This morning, for the first time since arriv­ing in Italy, I sat on a terrace overlook­ing the Grand Canal and felt like a writer again. The waters churned with a variety of boats — vaporet­tos ferry­ing passen­ger to and from the train station, service trans­ports hauling every­thing from cement to fresh produce, luggage of depart­ing tourists, lumber and cases of supplies for hotels. This early in the day, no gondo­liers plied the waters, but the canal was filled with the constant hum of motors.

I thought of my father, who was raised in south­ern British Colum­bia in the heart of an Italian neigh­bor­hood in a smelter town. He would have either loved or hated Venice. I can hear his voice in the shouts of the boat captains and gondo­liers, see his thick forearms in the muscled men who work the boats, and recall his love of genoa salami and fatty slices of mortadella commonly found in the tratto­rias and pizze­rias of Venice.

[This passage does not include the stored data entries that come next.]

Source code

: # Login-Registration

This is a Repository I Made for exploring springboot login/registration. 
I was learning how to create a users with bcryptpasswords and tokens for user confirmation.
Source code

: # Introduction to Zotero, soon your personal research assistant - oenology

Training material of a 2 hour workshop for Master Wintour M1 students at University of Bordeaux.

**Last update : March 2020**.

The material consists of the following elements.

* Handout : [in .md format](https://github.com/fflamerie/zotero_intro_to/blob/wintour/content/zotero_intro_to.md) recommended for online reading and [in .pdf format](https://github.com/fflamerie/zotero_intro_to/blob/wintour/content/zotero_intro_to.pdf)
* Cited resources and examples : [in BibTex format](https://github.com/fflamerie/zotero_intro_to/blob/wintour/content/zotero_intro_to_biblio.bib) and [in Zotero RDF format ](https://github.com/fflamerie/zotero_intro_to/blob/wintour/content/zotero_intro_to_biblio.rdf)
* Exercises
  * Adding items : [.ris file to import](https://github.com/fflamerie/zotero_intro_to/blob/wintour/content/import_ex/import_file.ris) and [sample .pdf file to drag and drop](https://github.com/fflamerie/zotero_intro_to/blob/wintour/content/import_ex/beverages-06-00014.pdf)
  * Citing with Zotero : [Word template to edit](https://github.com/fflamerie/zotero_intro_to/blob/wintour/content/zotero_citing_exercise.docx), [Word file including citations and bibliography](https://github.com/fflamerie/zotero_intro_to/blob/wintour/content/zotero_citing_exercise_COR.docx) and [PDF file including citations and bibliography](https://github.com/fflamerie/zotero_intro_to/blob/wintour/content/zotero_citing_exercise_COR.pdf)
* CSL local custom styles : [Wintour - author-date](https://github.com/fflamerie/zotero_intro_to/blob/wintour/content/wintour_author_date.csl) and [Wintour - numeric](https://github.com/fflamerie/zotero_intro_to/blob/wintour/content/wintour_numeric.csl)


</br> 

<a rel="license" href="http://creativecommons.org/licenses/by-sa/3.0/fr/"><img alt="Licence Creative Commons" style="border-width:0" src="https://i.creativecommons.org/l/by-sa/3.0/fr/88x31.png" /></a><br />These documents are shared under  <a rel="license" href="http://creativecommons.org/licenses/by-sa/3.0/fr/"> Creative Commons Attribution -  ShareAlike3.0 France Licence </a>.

I think of how my labourer father would have dismissed the privi­lege of the old Venit­ian families who still live in the sinking palaces that line the canals and how his sympa­thies would lie with those who earn their living with their physi­cal labour, not ones like me whose skills rely less on their bodies than their minds. I suspect my father would see my as lazy and undeserv­ing of the leisure time I have created for myself. But no matter.


The canals of Venice belong to men. Men with great adept­ness who steer long vessels into narrow passages, who use their strength to lift people in wheel­chairs in and out of boats, to work all day lifting stone tiles from one point to another, or propel their non-motorized craft filled with tourist along narrow channels, ducking under low bridges, using their feet to push off ancient brick walls, who shout back and forth with their comrades in their dialect. Working men. Men like my father.

No Venet­ian women pilot boats, but today I saw a plaque commem­o­rat­ing Elena Lucret­zia Coronaro Piscopia, who in 1646 became the first woman in the world to earn a univer­sity degree. Places like Venice, if their are any, have a tremen­dous sense of heritage and go to great length to commem­o­rate individ­ual achieve­ment. The memory is long and from thousand year old basil­i­cas to plaques on the walls of build­ings, there is celebra­tion of individ­u­als and families who contributed to the creation and sustain­ment of this most anachro­nis­tic and improb­a­ble place.